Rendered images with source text
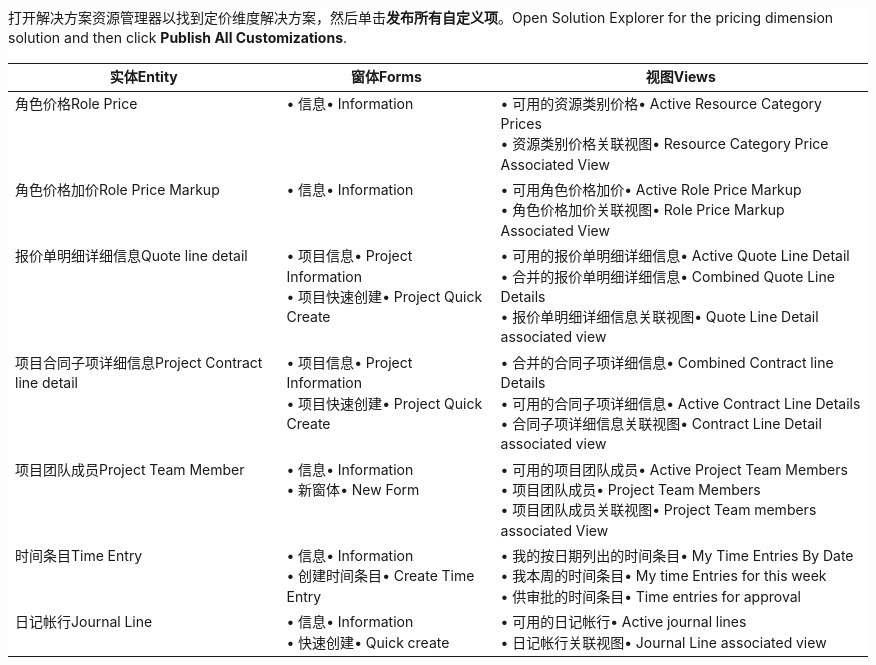 <span data-ttu-id="71f23-112">打开解决方案资源管理器以找到定价维度解决方案，然后单击**发布所有自定义项**。</span><span class="sxs-lookup"><span data-stu-id="71f23-112">Open Solution Explorer for the pricing dimension solution and then click **Publish All Customizations**.</span></span>


|   <span data-ttu-id="71f23-113">实体</span><span class="sxs-lookup"><span data-stu-id="71f23-113">Entity</span></span>        | <span data-ttu-id="71f23-114">窗体</span><span class="sxs-lookup"><span data-stu-id="71f23-114">Forms</span></span>   |<span data-ttu-id="71f23-115">视图</span><span class="sxs-lookup"><span data-stu-id="71f23-115">Views</span></span>        |
| ------------------------------|---------------------------------|----------------------------------|
|  <span data-ttu-id="71f23-116">角色价格</span><span class="sxs-lookup"><span data-stu-id="71f23-116">Role Price</span></span>|<span data-ttu-id="71f23-117">• 信息</span><span class="sxs-lookup"><span data-stu-id="71f23-117">• Information</span></span> |<span data-ttu-id="71f23-118">• 可用的资源类别价格</span><span class="sxs-lookup"><span data-stu-id="71f23-118">• Active Resource Category Prices</span></span><br> <span data-ttu-id="71f23-119">• 资源类别价格关联视图</span><span class="sxs-lookup"><span data-stu-id="71f23-119">• Resource Category Price Associated View</span></span>|
|  <span data-ttu-id="71f23-120">角色价格加价</span><span class="sxs-lookup"><span data-stu-id="71f23-120">Role Price Markup</span></span>|<span data-ttu-id="71f23-121">• 信息</span><span class="sxs-lookup"><span data-stu-id="71f23-121">• Information</span></span>|<span data-ttu-id="71f23-122">• 可用角色价格加价</span><span class="sxs-lookup"><span data-stu-id="71f23-122">• Active Role Price Markup</span></span><br><span data-ttu-id="71f23-123">• 角色价格加价关联视图</span><span class="sxs-lookup"><span data-stu-id="71f23-123">• Role Price Markup Associated View</span></span>|
|  <span data-ttu-id="71f23-124">报价单明细详细信息</span><span class="sxs-lookup"><span data-stu-id="71f23-124">Quote line detail</span></span>|<span data-ttu-id="71f23-125">• 项目信息</span><span class="sxs-lookup"><span data-stu-id="71f23-125">• Project Information</span></span><br><span data-ttu-id="71f23-126">• 项目快速创建</span><span class="sxs-lookup"><span data-stu-id="71f23-126">• Project Quick Create</span></span>|<span data-ttu-id="71f23-127">• 可用的报价单明细详细信息</span><span class="sxs-lookup"><span data-stu-id="71f23-127">• Active Quote Line Detail</span></span><br><span data-ttu-id="71f23-128">• 合并的报价单明细详细信息</span><span class="sxs-lookup"><span data-stu-id="71f23-128">• Combined Quote Line Details</span></span><br><span data-ttu-id="71f23-129">• 报价单明细详细信息关联视图</span><span class="sxs-lookup"><span data-stu-id="71f23-129">• Quote Line Detail associated view</span></span>|
|  <span data-ttu-id="71f23-130">项目合同子项详细信息</span><span class="sxs-lookup"><span data-stu-id="71f23-130">Project Contract line detail</span></span>|<span data-ttu-id="71f23-131">• 项目信息</span><span class="sxs-lookup"><span data-stu-id="71f23-131">• Project Information</span></span><br><span data-ttu-id="71f23-132">• 项目快速创建</span><span class="sxs-lookup"><span data-stu-id="71f23-132">• Project Quick Create</span></span>|<span data-ttu-id="71f23-133">• 合并的合同子项详细信息</span><span class="sxs-lookup"><span data-stu-id="71f23-133">• Combined Contract line Details</span></span><br><span data-ttu-id="71f23-134">• 可用的合同子项详细信息</span><span class="sxs-lookup"><span data-stu-id="71f23-134">• Active Contract Line Details</span></span><br><span data-ttu-id="71f23-135">• 合同子项详细信息关联视图</span><span class="sxs-lookup"><span data-stu-id="71f23-135">• Contract Line Detail associated view</span></span>|
|  <span data-ttu-id="71f23-136">项目团队成员</span><span class="sxs-lookup"><span data-stu-id="71f23-136">Project Team Member</span></span>|<span data-ttu-id="71f23-137">• 信息</span><span class="sxs-lookup"><span data-stu-id="71f23-137">• Information</span></span><br><span data-ttu-id="71f23-138">• 新窗体</span><span class="sxs-lookup"><span data-stu-id="71f23-138">• New Form</span></span>|<span data-ttu-id="71f23-139">• 可用的项目团队成员</span><span class="sxs-lookup"><span data-stu-id="71f23-139">• Active Project Team Members</span></span><br><span data-ttu-id="71f23-140">• 项目团队成员</span><span class="sxs-lookup"><span data-stu-id="71f23-140">• Project Team Members</span></span><br><span data-ttu-id="71f23-141">• 项目团队成员关联视图</span><span class="sxs-lookup"><span data-stu-id="71f23-141">• Project Team members associated View</span></span>|
|  <span data-ttu-id="71f23-142">时间条目</span><span class="sxs-lookup"><span data-stu-id="71f23-142">Time Entry</span></span>|<span data-ttu-id="71f23-143">• 信息</span><span class="sxs-lookup"><span data-stu-id="71f23-143">• Information</span></span><br><span data-ttu-id="71f23-144">• 创建时间条目</span><span class="sxs-lookup"><span data-stu-id="71f23-144">• Create Time Entry</span></span>|<span data-ttu-id="71f23-145">• 我的按日期列出的时间条目</span><span class="sxs-lookup"><span data-stu-id="71f23-145">• My Time Entries By Date</span></span><br><span data-ttu-id="71f23-146">• 我本周的时间条目</span><span class="sxs-lookup"><span data-stu-id="71f23-146">• My time Entries for this week</span></span><br><span data-ttu-id="71f23-147">• 供审批的时间条目</span><span class="sxs-lookup"><span data-stu-id="71f23-147">• Time entries for approval</span></span>|
|  <span data-ttu-id="71f23-148">日记帐行</span><span class="sxs-lookup"><span data-stu-id="71f23-148">Journal Line</span></span>|<span data-ttu-id="71f23-149">• 信息</span><span class="sxs-lookup"><span data-stu-id="71f23-149">• Information</span></span><br><span data-ttu-id="71f23-150">• 快速创建</span><span class="sxs-lookup"><span data-stu-id="71f23-150">• Quick create</span></span>|<span data-ttu-id="71f23-151">• 可用的日记帐行</span><span class="sxs-lookup"><span data-stu-id="71f23-151">• Active journal lines</span></span><br><span data-ttu-id="71f23-152">• 日记帐行关联视图</span><span class="sxs-lookup"><span data-stu-id="71f23-152">• Journal Line associated view</span></span>|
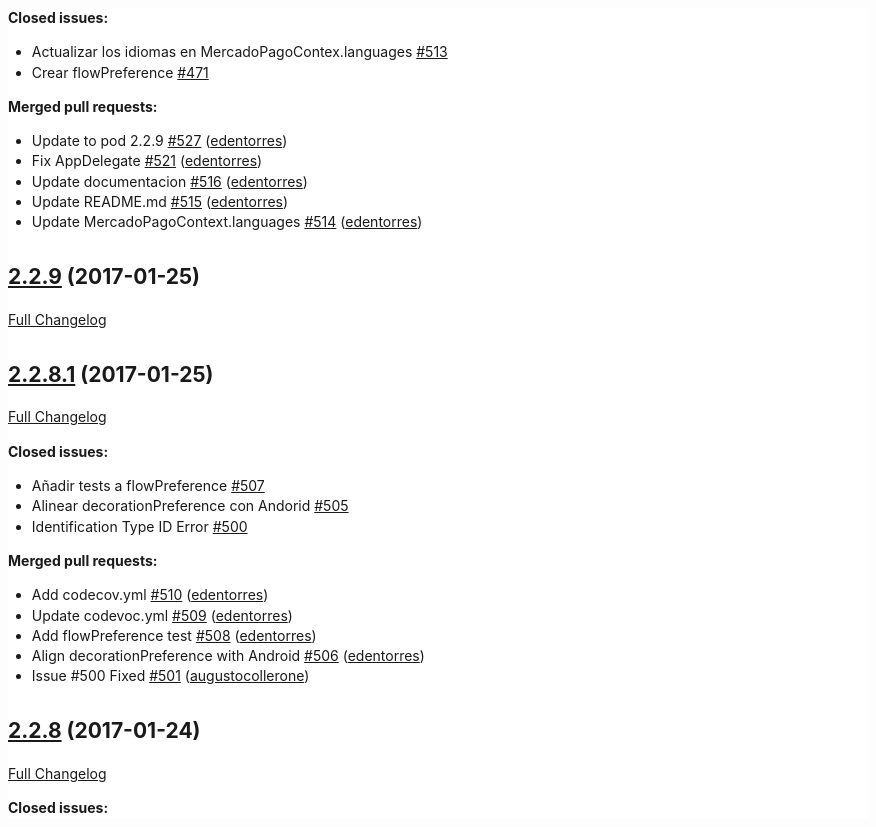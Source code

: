 **Closed issues:**

- Actualizar los idiomas en MercadoPagoContex.languages [\#513](https://github.com/mercadopago/px-ios/issues/513)
- Crear flowPreference [\#471](https://github.com/mercadopago/px-ios/issues/471)

**Merged pull requests:**

- Update to pod 2.2.9 [\#527](https://github.com/mercadopago/px-ios/pull/527) ([edentorres](https://github.com/edentorres))
- Fix AppDelegate [\#521](https://github.com/mercadopago/px-ios/pull/521) ([edentorres](https://github.com/edentorres))
- Update documentacion [\#516](https://github.com/mercadopago/px-ios/pull/516) ([edentorres](https://github.com/edentorres))
- Update README.md [\#515](https://github.com/mercadopago/px-ios/pull/515) ([edentorres](https://github.com/edentorres))
- Update MercadoPagoContext.languages [\#514](https://github.com/mercadopago/px-ios/pull/514) ([edentorres](https://github.com/edentorres))

## [2.2.9](https://github.com/mercadopago/px-ios/tree/2.2.9) (2017-01-25)
[Full Changelog](https://github.com/mercadopago/px-ios/compare/2.2.8.1...2.2.9)

## [2.2.8.1](https://github.com/mercadopago/px-ios/tree/2.2.8.1) (2017-01-25)
[Full Changelog](https://github.com/mercadopago/px-ios/compare/2.2.8...2.2.8.1)

**Closed issues:**

- Añadir tests a flowPreference  [\#507](https://github.com/mercadopago/px-ios/issues/507)
- Alinear decorationPreference con Andorid [\#505](https://github.com/mercadopago/px-ios/issues/505)
- Identification Type ID Error [\#500](https://github.com/mercadopago/px-ios/issues/500)

**Merged pull requests:**

- Add codecov.yml [\#510](https://github.com/mercadopago/px-ios/pull/510) ([edentorres](https://github.com/edentorres))
- Update codevoc.yml [\#509](https://github.com/mercadopago/px-ios/pull/509) ([edentorres](https://github.com/edentorres))
- Add flowPreference test [\#508](https://github.com/mercadopago/px-ios/pull/508) ([edentorres](https://github.com/edentorres))
- Align decorationPreference with Android  [\#506](https://github.com/mercadopago/px-ios/pull/506) ([edentorres](https://github.com/edentorres))
- Issue \#500 Fixed [\#501](https://github.com/mercadopago/px-ios/pull/501) ([augustocollerone](https://github.com/augustocollerone))

## [2.2.8](https://github.com/mercadopago/px-ios/tree/2.2.8) (2017-01-24)
[Full Changelog](https://github.com/mercadopago/px-ios/compare/2.0.3.8...2.2.8)

**Closed issues:**
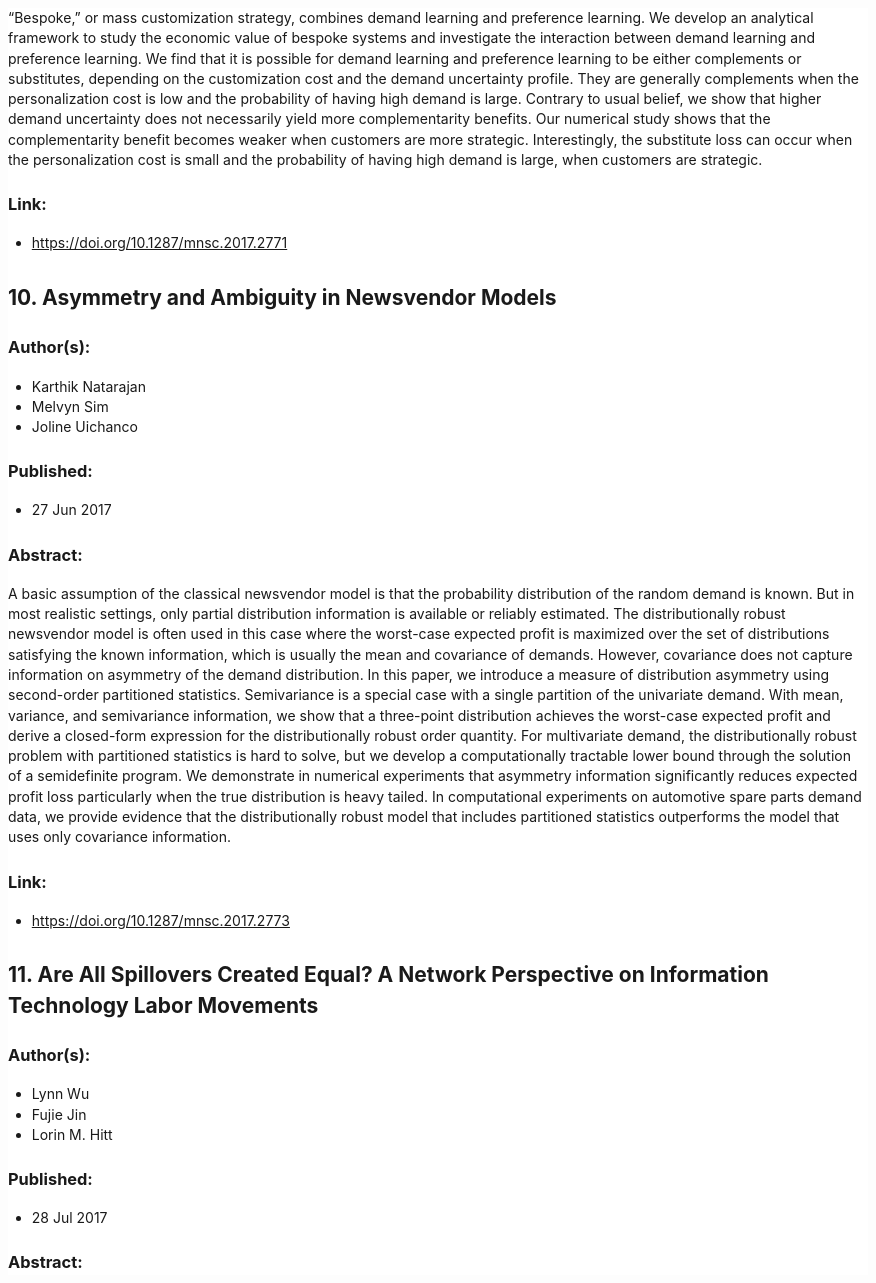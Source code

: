 “Bespoke,” or mass customization strategy, combines demand learning and preference learning. We develop an analytical framework to study the economic value of bespoke systems and investigate the interaction between demand learning and preference learning. We find that it is possible for demand learning and preference learning to be either complements or substitutes, depending on the customization cost and the demand uncertainty profile. They are generally complements when the personalization cost is low and the probability of having high demand is large. Contrary to usual belief, we show that higher demand uncertainty does not necessarily yield more complementarity benefits. Our numerical study shows that the complementarity benefit becomes weaker when customers are more strategic. Interestingly, the substitute loss can occur when the personalization cost is small and the probability of having high demand is large, when customers are strategic.
### Link:
- https://doi.org/10.1287/mnsc.2017.2771

## 10. Asymmetry and Ambiguity in Newsvendor Models
### Author(s):
- Karthik Natarajan
- Melvyn Sim
- Joline Uichanco
### Published:
- 27 Jun 2017
### Abstract:
A basic assumption of the classical newsvendor model is that the probability distribution of the random demand is known. But in most realistic settings, only partial distribution information is available or reliably estimated. The distributionally robust newsvendor model is often used in this case where the worst-case expected profit is maximized over the set of distributions satisfying the known information, which is usually the mean and covariance of demands. However, covariance does not capture information on asymmetry of the demand distribution. In this paper, we introduce a measure of distribution asymmetry using second-order partitioned statistics. Semivariance is a special case with a single partition of the univariate demand. With mean, variance, and semivariance information, we show that a three-point distribution achieves the worst-case expected profit and derive a closed-form expression for the distributionally robust order quantity. For multivariate demand, the distributionally robust problem with partitioned statistics is hard to solve, but we develop a computationally tractable lower bound through the solution of a semidefinite program. We demonstrate in numerical experiments that asymmetry information significantly reduces expected profit loss particularly when the true distribution is heavy tailed. In computational experiments on automotive spare parts demand data, we provide evidence that the distributionally robust model that includes partitioned statistics outperforms the model that uses only covariance information.
### Link:
- https://doi.org/10.1287/mnsc.2017.2773

## 11. Are All Spillovers Created Equal? A Network Perspective on Information Technology Labor Movements
### Author(s):
- Lynn Wu
- Fujie Jin
- Lorin M. Hitt
### Published:
- 28 Jul 2017
### Abstract:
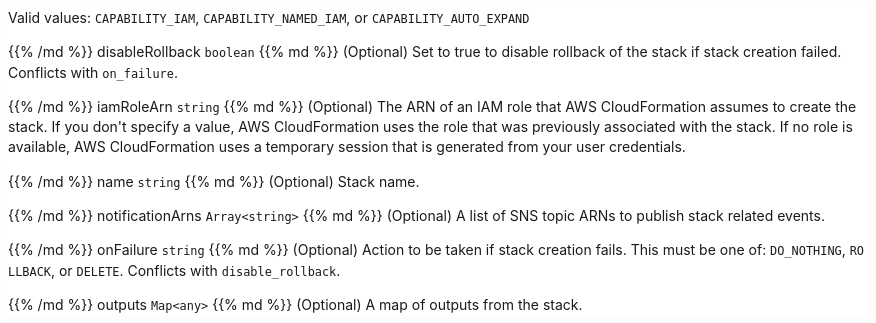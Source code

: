 Valid values: `CAPABILITY_IAM`, `CAPABILITY_NAMED_IAM`, or `CAPABILITY_AUTO_EXPAND`

{{% /md %}}</td>
        </tr>
        <tr>
            <td class="align-top">disable<wbr>Rollback</td>
            <td class="align-top"><code>boolean</code></td>
            <td class="align-top">{{% md %}}
(Optional) Set to true to disable rollback of the stack if stack creation failed.
Conflicts with `on_failure`.

{{% /md %}}</td>
        </tr>
        <tr>
            <td class="align-top">iam<wbr>Role<wbr>Arn</td>
            <td class="align-top"><code>string</code></td>
            <td class="align-top">{{% md %}}
(Optional) The ARN of an IAM role that AWS CloudFormation assumes to create the stack. If you don't specify a value, AWS CloudFormation uses the role that was previously associated with the stack. If no role is available, AWS CloudFormation uses a temporary session that is generated from your user credentials.

{{% /md %}}</td>
        </tr>
        <tr>
            <td class="align-top">name</td>
            <td class="align-top"><code>string</code></td>
            <td class="align-top">{{% md %}}
(Optional) Stack name.

{{% /md %}}</td>
        </tr>
        <tr>
            <td class="align-top">notification<wbr>Arns</td>
            <td class="align-top"><code>Array&lt;<wbr>string<wbr>&gt;</code></td>
            <td class="align-top">{{% md %}}
(Optional) A list of SNS topic ARNs to publish stack related events.

{{% /md %}}</td>
        </tr>
        <tr>
            <td class="align-top">on<wbr>Failure</td>
            <td class="align-top"><code>string</code></td>
            <td class="align-top">{{% md %}}
(Optional) Action to be taken if stack creation fails. This must be
one of: `DO_NOTHING`, `ROLLBACK`, or `DELETE`. Conflicts with `disable_rollback`.

{{% /md %}}</td>
        </tr>
        <tr>
            <td class="align-top">outputs</td>
            <td class="align-top"><code>Map&lt;<wbr>any<wbr>&gt;</code></td>
            <td class="align-top">{{% md %}}
(Optional) A map of outputs from the stack.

INSTRUCTIONS FOR THE TASK – Go through the records and count every line with the word "edentorres"; the answer is the number alone.

SOLUTION FOR THIS EXERCISE – 9